How to Start Investing in Stocks

How to Start Investing in Stocks

If you think you are ready to start investing, it can seem daunting knowing where to begin. The following article gives you a step-by step information to help walk you through the process of getting started with investing your money.


1. Have An Emergency Fund in Place

Most financial experts will recommend that before you start investing you have a safety net in place for emergencies. Generally it is good to have enough money saved that you can securely live for 6 months and be covered in case you lose your job or have unexpected medical bills you need to pay. Instead of putting all of your money in a regular savings account, you can also think about opening a money market account or CD (certificate of deposit). It is recommended, however, that you learn about any restrictions on your account in case you need to withdraw your money early.

2. Open A Brokerage Account

If you want to place your trades online, you won’t be able to use your checking account so you may want to think about opening a brokerage account. A question you should be ready to answer is what type of account you will want to open. For example do you want to invest your money in a tax-deferred account like a 401(k) or an IRA account? In addition you should have an idea of the type of asset class you would like to invest in such as bonds, stocks, etc.

3. Pick A Broker That Fits Your Needs

When you open a brokerage account you choose what type of trades you want to place and your broker performs the trade. If you expect that you will want to receive assistance with your trades, consider choosing a brokerage firm that has 24/7 support or a physical location you can visit.

Research reports may also be helpful, though if you think that you won’t want to do your own research, you can also try choosing a full service broker that’s closer to a financial planner. A financial planner will provide investment advice and can offer portfolio management services. Rather than charging a commission fee on individual trades like your regular broker, financial planners charge a management fee.

4. Expect to Pay Other Fees and a Minimum Deposit

Aside from commission fees, brokerage firms typically also charge a fixed cost per trade. Some have additional charges based on the number of shares you trade.

In addition, when you open an account you may be required to pay a minimum deposit. It is possible for the minimum deposit to be $10,000 but you can find an account with a $0 deposit. To compare brokers and screen them based on your needs, try using NerdWallet’s brokerage account comparison tool.

What Type of Trader Are You?

Is trade execution speed important to you? There are some traders that will value speed in trade execution because they are more concerned with missing a trade than the price of the execution. Most regular investors however aren’t place highly volatile trades that demand urgency. In that case, it might be better to choose a discount trader like Interactive Brokers that offers execution at the speed of .90 seconds for the price of $1 per trade, versus a brand-name firm like E-Trade which charges $9.99 for a .22 second execution speed.

Discount Brokers vs. Brand-Name Brokers

There are many myths that brand-name brokers provide better trade execution quality than discount brokers. This is not true — a NerdWallet study uncovered that only 12% of commission fees paid to brand name brokers actually go towards paying for trade execution. The rest of the money is spent on the firm’s overhead expenses including advertising. Be sure to do some research before choosing a broker and don’t be afraid to choose a discount brokerage firm if it satisfies your needs the same as a brand-name broker.

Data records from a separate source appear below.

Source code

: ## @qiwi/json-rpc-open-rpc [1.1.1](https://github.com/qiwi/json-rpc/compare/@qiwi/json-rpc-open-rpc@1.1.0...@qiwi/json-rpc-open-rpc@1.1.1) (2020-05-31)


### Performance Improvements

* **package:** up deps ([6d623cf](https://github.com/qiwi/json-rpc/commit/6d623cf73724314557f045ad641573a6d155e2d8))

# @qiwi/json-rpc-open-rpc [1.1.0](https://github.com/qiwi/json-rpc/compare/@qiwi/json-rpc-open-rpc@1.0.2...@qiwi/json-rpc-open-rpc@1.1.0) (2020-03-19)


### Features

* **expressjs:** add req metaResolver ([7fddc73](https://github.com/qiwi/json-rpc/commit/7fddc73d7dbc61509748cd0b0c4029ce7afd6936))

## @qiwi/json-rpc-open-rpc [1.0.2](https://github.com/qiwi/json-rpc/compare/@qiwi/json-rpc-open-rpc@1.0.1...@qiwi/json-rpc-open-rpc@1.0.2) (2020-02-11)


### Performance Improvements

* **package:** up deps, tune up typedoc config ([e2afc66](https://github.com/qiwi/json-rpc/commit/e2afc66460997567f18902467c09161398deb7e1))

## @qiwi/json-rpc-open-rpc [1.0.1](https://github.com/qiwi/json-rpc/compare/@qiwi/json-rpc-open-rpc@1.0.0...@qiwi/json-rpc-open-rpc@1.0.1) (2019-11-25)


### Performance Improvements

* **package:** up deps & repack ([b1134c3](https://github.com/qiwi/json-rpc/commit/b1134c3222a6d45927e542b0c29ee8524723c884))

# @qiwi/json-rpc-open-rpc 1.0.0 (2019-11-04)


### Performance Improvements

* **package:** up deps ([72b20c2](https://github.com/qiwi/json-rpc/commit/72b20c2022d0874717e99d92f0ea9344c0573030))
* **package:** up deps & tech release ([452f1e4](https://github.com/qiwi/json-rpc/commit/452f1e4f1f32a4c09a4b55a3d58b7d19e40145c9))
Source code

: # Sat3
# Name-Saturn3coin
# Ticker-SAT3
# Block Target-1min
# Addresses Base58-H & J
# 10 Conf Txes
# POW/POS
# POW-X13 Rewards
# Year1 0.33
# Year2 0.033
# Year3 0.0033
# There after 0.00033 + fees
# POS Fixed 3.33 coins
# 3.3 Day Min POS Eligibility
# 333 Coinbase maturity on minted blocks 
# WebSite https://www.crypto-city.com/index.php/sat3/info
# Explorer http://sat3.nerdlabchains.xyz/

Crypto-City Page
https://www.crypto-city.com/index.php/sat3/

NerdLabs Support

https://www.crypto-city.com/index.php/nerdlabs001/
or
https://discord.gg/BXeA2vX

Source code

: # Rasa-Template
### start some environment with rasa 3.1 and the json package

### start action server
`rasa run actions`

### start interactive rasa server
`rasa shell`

2 thoughts on “How to Start Investing in Stocks”

  1. Why do you need to have an emergency fund in place before you invest in stocks? If your expenses are low and you don’t need the money, there isn’t any real reason why you should have an emergency fund.

    Plus, cash is yielding less than 1%, whereas the three year annualized return on the S&P is something like 25%. You’d be silly not have your money in the market at this point.

    • @James – I invested through at least 3 major crashes and a handful of minor ones. Not having an emergency fund works well until you experience a crash and lose your job at the same time (likely scenario given what just happened not long ago).